==== MATERIAL FOR THE TASK ====

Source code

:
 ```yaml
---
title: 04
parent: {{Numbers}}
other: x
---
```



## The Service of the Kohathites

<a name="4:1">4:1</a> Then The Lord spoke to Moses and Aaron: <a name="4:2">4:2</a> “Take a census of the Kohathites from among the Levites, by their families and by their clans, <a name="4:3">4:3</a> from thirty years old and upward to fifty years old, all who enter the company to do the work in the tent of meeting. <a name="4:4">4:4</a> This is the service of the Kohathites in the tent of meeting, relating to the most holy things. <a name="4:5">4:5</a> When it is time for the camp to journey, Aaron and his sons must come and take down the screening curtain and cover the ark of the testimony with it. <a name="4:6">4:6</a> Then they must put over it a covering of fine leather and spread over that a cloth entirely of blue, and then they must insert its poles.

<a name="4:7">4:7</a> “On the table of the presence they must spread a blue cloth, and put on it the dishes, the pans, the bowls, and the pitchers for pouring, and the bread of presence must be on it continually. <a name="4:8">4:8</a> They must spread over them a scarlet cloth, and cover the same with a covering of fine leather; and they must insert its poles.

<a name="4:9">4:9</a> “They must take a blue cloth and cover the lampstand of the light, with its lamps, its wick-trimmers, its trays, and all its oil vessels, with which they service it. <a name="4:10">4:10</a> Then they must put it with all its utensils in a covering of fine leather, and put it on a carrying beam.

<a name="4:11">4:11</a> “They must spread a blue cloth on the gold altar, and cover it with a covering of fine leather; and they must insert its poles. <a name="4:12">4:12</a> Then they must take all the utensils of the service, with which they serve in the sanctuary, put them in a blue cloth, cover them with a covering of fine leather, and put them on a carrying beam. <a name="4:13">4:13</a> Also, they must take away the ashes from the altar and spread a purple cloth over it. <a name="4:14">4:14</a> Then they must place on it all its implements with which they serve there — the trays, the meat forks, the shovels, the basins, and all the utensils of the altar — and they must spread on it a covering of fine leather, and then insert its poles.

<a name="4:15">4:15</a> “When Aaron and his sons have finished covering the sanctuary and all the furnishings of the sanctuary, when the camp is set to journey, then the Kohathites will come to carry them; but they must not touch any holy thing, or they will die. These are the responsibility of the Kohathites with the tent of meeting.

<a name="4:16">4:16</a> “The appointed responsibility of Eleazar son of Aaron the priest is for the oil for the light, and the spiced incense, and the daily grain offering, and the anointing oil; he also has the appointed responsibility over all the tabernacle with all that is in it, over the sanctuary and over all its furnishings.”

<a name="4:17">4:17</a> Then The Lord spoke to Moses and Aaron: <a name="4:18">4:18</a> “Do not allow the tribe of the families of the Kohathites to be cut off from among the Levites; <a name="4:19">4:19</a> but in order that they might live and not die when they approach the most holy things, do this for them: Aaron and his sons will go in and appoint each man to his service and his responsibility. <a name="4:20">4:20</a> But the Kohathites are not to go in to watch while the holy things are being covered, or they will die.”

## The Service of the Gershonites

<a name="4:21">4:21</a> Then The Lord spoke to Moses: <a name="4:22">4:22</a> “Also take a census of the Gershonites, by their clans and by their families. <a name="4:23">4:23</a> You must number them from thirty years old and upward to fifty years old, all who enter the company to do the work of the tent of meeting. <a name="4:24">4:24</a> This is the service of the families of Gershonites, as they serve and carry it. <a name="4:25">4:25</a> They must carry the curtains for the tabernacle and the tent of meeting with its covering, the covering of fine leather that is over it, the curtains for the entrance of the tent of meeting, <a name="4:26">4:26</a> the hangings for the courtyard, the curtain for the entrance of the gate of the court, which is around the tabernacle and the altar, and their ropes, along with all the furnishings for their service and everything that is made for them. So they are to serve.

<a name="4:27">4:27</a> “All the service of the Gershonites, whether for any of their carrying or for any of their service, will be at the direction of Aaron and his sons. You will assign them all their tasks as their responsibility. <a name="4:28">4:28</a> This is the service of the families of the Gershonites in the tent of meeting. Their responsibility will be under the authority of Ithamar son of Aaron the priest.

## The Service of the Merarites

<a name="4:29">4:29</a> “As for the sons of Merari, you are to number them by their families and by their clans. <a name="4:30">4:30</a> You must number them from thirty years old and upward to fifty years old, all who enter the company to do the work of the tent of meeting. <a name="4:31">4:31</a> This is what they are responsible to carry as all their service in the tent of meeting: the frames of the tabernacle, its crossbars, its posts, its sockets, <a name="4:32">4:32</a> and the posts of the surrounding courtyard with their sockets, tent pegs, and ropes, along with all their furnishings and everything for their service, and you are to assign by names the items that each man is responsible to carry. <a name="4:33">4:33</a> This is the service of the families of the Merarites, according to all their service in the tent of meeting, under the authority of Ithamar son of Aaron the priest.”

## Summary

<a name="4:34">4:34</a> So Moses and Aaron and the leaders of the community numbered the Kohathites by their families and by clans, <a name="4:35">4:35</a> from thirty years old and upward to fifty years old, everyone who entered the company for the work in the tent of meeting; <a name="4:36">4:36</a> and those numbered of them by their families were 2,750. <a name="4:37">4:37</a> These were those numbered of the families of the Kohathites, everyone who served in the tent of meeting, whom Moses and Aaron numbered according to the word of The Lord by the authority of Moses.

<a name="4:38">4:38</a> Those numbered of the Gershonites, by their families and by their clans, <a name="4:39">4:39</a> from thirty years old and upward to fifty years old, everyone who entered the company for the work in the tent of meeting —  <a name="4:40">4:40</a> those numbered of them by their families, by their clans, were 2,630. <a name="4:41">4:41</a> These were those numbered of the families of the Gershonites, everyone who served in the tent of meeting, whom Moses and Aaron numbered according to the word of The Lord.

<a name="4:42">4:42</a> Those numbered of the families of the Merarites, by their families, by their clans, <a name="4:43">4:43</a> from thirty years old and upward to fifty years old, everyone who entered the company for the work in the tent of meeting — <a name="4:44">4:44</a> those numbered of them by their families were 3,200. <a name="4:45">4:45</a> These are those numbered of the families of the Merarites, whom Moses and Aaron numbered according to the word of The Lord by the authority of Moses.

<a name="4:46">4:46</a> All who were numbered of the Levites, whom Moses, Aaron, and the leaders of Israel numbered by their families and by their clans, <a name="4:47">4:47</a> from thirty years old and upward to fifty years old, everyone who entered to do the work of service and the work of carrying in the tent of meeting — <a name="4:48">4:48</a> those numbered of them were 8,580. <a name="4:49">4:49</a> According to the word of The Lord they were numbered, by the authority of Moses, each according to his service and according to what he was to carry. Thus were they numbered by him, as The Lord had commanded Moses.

====

#### EXERCISE AIM
Find the lines above that contain "light" and give their count, with nothing added.

#### SOLVED EXERCISE
2